This year’s Grand Prix Festival in Watkins Glen honors Mustang, the original American “pony car.” Ford Motor Company developed the experimental version of the Mustang in 1962 to test new innovations in design and styling, later producing the wildly successful street car that would carry the name and the model’s popularity through almost six decades.
Ford introduced the two-seater, prototype Mustang roadster at the United States Grand Prix in October of 1962. The accompanying photographs from the Bill & Ginny Close collection in the Center’s archive depict the new Mustang leading the drivers’ parade, in the pits, and on the track. One shows the 60-degree, mid-mounted V-4 1500cc Cardinal engine with four-speed transaxle. Course marshal Charles Lytle with Sir Stirling Moss, the race’s honorary starter, riding shotgun, led the parade of Ford Galaxies carrying Formula One drivers from around the world. Popular racer Dan Gurney put the Mustang through its paces on the road course, showing off the design and performance while achieving speeds of over 100 m.p.h., in a non-competitive demonstration drive.
The prototype’s development by a talented group of company engineers and stylists marked Ford’s renewed interest in racing and performance. Its debut heralded the success of Ford’s “Total Performance” program, a commitment of corporate resources to motorsports competition that would allow the manufacturer to dominate racing in the 1960s. It tested the feasibility of an affordable, sportier car in a growing market of eager, young buyers.

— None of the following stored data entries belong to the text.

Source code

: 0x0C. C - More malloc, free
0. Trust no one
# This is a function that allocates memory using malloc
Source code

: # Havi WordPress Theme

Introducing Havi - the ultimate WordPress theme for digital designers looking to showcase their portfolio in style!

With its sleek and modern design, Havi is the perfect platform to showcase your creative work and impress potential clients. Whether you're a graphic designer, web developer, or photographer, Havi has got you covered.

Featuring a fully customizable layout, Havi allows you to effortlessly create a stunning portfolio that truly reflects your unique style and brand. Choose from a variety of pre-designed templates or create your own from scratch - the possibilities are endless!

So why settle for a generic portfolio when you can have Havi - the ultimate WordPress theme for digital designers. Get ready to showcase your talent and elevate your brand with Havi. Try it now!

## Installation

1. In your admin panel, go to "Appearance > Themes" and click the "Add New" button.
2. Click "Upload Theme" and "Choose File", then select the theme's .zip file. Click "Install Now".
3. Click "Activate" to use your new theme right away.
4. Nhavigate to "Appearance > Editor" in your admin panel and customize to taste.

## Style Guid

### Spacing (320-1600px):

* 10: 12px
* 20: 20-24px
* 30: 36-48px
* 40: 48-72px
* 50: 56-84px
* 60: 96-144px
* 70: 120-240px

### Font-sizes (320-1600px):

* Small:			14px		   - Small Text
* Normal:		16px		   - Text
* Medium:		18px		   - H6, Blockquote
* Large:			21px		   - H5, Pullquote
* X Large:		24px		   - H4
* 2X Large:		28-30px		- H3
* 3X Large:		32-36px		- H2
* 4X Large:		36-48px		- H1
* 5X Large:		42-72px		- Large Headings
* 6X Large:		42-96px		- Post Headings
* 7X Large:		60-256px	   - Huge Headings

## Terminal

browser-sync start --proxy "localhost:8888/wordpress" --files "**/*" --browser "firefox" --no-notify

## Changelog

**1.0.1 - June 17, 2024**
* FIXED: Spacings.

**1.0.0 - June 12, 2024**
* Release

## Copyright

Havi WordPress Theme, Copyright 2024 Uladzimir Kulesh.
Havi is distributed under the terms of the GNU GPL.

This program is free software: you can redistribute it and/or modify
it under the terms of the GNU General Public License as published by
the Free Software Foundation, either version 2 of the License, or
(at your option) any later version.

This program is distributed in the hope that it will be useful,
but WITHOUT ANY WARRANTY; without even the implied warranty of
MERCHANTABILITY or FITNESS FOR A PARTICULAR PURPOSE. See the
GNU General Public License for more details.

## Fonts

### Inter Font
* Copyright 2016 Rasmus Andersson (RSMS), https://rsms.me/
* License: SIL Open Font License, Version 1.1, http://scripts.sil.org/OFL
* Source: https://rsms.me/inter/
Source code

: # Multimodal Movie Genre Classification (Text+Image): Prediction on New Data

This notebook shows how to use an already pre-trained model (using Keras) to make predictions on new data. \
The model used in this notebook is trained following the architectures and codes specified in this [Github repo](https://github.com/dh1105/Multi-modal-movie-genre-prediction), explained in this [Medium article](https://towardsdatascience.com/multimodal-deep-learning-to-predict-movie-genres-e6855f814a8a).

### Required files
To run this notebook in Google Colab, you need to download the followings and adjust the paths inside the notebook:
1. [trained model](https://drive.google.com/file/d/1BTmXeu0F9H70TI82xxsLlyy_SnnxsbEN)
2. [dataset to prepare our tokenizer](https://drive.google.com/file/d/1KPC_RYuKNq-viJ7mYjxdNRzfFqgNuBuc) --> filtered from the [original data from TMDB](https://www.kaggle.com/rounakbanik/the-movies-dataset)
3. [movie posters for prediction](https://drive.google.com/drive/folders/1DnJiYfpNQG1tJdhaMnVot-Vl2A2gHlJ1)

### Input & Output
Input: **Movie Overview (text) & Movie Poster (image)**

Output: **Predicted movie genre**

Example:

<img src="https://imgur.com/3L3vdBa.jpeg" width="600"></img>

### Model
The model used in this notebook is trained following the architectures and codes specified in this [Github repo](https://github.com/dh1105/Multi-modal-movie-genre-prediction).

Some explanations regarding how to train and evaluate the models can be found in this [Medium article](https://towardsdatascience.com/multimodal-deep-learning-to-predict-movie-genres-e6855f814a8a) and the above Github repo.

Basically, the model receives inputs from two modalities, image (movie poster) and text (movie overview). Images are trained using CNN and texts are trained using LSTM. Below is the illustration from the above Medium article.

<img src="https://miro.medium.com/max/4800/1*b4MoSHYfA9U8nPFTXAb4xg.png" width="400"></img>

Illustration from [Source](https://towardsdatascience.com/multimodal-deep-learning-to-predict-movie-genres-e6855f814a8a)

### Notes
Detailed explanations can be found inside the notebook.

The fully-functional, hand-built prototype or Mustang I varied greatly from later models. The “startling,” one-of-a-kind sportscar was fabricated by Troutman & Barnes, a race car shop in Culver City, California. Weighing in at 1200 pounds, it was aluminum bodied, tube framed, with an independent suspension, front disk brakes, and a 90-inch wheelbase. It had a built-in roll bar and 13-inch cast magnesium wheels. It was liveried in American racing colors of blue and white, with the famous running pony emblem on the hood.

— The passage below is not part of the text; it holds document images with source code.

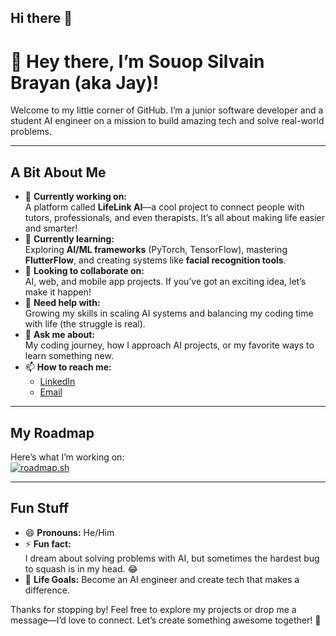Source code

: ## Hi there 👋

# 👋 Hey there, I’m Souop Silvain Brayan (aka Jay)!  

Welcome to my little corner of GitHub. I’m a junior software developer and a student AI engineer on a mission to build amazing tech and solve real-world problems.  

---

## A Bit About Me  
- 🔭 **Currently working on:**  
  A platform called **LifeLink AI**—a cool project to connect people with tutors, professionals, and even therapists. It’s all about making life easier and smarter!  
- 🌱 **Currently learning:**  
  Exploring **AI/ML frameworks** (PyTorch, TensorFlow), mastering **FlutterFlow**, and creating systems like **facial recognition tools**.  
- 👯 **Looking to collaborate on:**  
  AI, web, and mobile app projects. If you’ve got an exciting idea, let’s make it happen!  
- 🤔 **Need help with:**  
  Growing my skills in scaling AI systems and balancing my coding time with life (the struggle is real).  
- 💬 **Ask me about:**  
  My coding journey, how I approach AI projects, or my favorite ways to learn something new.  
- 📫 **How to reach me:**  
  - [LinkedIn](https://www.linkedin.com/in/brayan-j4y)  
  - [Email](mailto:souopsylvain@gmail.com)  

---

## My Roadmap  
Here’s what I’m working on:  
[![roadmap.sh](https://roadmap.sh/card/tall/66cc20c792ec1a8a736a40a8?variant=dark)](https://roadmap.sh)

---

## Fun Stuff  
- 😄 **Pronouns:** He/Him  
- ⚡ **Fun fact:**  
  I dream about solving problems with AI, but sometimes the hardest bug to squash is in my head. 😂  
- 🎯 **Life Goals:** Become an AI engineer and create tech that makes a difference.  

Thanks for stopping by! Feel free to explore my projects or drop me a message—I’d love to connect. Let’s create something awesome together! 🚀

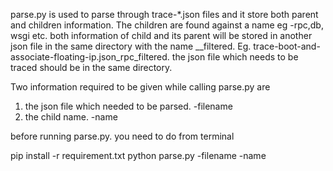 parse.py is used to parse through trace-*.json files and it store both parent and children information. The children are found against a name eg -rpc,db, wsgi etc. both information of child and its parent will be stored in another json file in the same directory with the name <jsonfilename>_<childname>_filtered.
Eg. trace-boot-and-associate-floating-ip.json_rpc_filtered.
the json file which needs to be traced should be in the same directory.

Two information required to be given while calling parse.py are
1. the json file which needed to be parsed. -filename
2. the child name. -name


before running parse.py. you need to do from terminal

pip install -r requirement.txt
python parse.py -filename <filename> -name <name>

This Ford Motor Company film about the creation of the prototype narrates the process from the drawing of the original design, constructing the frame, showing the body as it is sculpted in clay and fabricated in fiberglass and aluminum, through the testing process, and its public debut at Watkins Glen. Bill France Sr. makes a cameo appearance watching the Mustang’s run at Daytona.
The original prototype is preserved as part of the automobile collection at the Henry Ford Museum in Dearborn, Michigan.

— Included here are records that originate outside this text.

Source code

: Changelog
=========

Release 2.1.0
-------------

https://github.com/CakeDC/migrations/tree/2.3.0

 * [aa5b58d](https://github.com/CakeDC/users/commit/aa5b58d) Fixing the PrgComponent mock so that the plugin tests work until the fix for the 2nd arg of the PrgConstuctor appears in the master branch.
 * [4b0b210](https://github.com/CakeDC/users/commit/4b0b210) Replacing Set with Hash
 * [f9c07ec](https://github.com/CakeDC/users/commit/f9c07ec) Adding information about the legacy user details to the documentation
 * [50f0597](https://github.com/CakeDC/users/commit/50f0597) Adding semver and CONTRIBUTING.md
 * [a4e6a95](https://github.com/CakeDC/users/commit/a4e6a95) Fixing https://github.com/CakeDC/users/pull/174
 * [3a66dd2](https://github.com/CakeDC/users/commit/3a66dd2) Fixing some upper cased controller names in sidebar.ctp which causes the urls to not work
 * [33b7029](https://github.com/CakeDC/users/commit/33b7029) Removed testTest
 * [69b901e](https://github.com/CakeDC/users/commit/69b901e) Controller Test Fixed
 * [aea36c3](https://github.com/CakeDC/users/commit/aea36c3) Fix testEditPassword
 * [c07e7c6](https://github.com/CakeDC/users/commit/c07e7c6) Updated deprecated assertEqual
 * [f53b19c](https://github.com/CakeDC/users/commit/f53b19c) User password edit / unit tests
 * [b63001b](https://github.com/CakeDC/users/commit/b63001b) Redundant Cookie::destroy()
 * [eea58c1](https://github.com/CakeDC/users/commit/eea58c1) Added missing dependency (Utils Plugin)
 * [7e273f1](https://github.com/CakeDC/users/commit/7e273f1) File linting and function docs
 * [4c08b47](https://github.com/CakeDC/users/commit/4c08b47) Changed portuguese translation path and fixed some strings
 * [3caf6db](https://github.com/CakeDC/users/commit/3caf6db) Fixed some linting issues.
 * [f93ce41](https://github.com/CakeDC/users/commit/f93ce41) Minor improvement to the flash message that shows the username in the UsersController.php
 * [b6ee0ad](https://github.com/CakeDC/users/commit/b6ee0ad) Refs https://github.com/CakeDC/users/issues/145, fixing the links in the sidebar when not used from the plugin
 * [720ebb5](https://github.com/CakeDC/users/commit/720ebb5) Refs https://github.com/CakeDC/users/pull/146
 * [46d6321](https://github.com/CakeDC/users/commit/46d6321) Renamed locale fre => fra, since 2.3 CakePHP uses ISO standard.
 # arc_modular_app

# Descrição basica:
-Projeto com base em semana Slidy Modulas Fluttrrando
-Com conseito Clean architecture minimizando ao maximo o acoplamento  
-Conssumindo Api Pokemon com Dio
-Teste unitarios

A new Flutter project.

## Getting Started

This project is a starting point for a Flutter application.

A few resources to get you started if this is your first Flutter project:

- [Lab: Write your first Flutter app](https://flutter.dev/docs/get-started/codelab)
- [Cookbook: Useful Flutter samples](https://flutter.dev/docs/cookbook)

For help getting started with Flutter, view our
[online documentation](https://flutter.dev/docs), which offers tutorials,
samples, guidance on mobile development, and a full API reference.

Ford Motor Company partnered with the Watkins Glen Grand Prix Corporation, the track’s managers, from the first Formula One race in 1961. The Glen was used as a venue for publicity events for the manufacturer. The Mustang II, a 4-seater concept car, debuted at the United States Grand Prix in 1963, the year after the experimental version was first introduced. Mustang was the official car of the Glen from 1964 to 1967, with 23 Mustangs made available for the use of Formula One teams during their visits. Mustangs paced races at Watkins and the Indianapolis 500.
The production model, four-seater Mustang coupe launched in April 1964 at the New York World’s Fair sold 1 million cars in less than two years, the most successful launch for Ford since the Model A in 1927. They were the hottest thing around and virtually unobtainable the first summer with as much as a 3-month backlog on orders. Initial research revealed more than half of Mustang buyers in 1964 were between 20 and 34 years of age and 40% made $5000 to $10,000 per year at a time when the median family income in the United States was $6,600. With the launch of the Mustang, Ford successfully targeted a younger, single, female demographic, providing an affordable, compact coupe with style and performance.
Come to the Festival to celebrate Mustangs of all eras. Enjoy the appealing personality of the early models described by the manufacturer as “demure enough for church-going, racy enough for the dragstrip, modish enough for the country club.”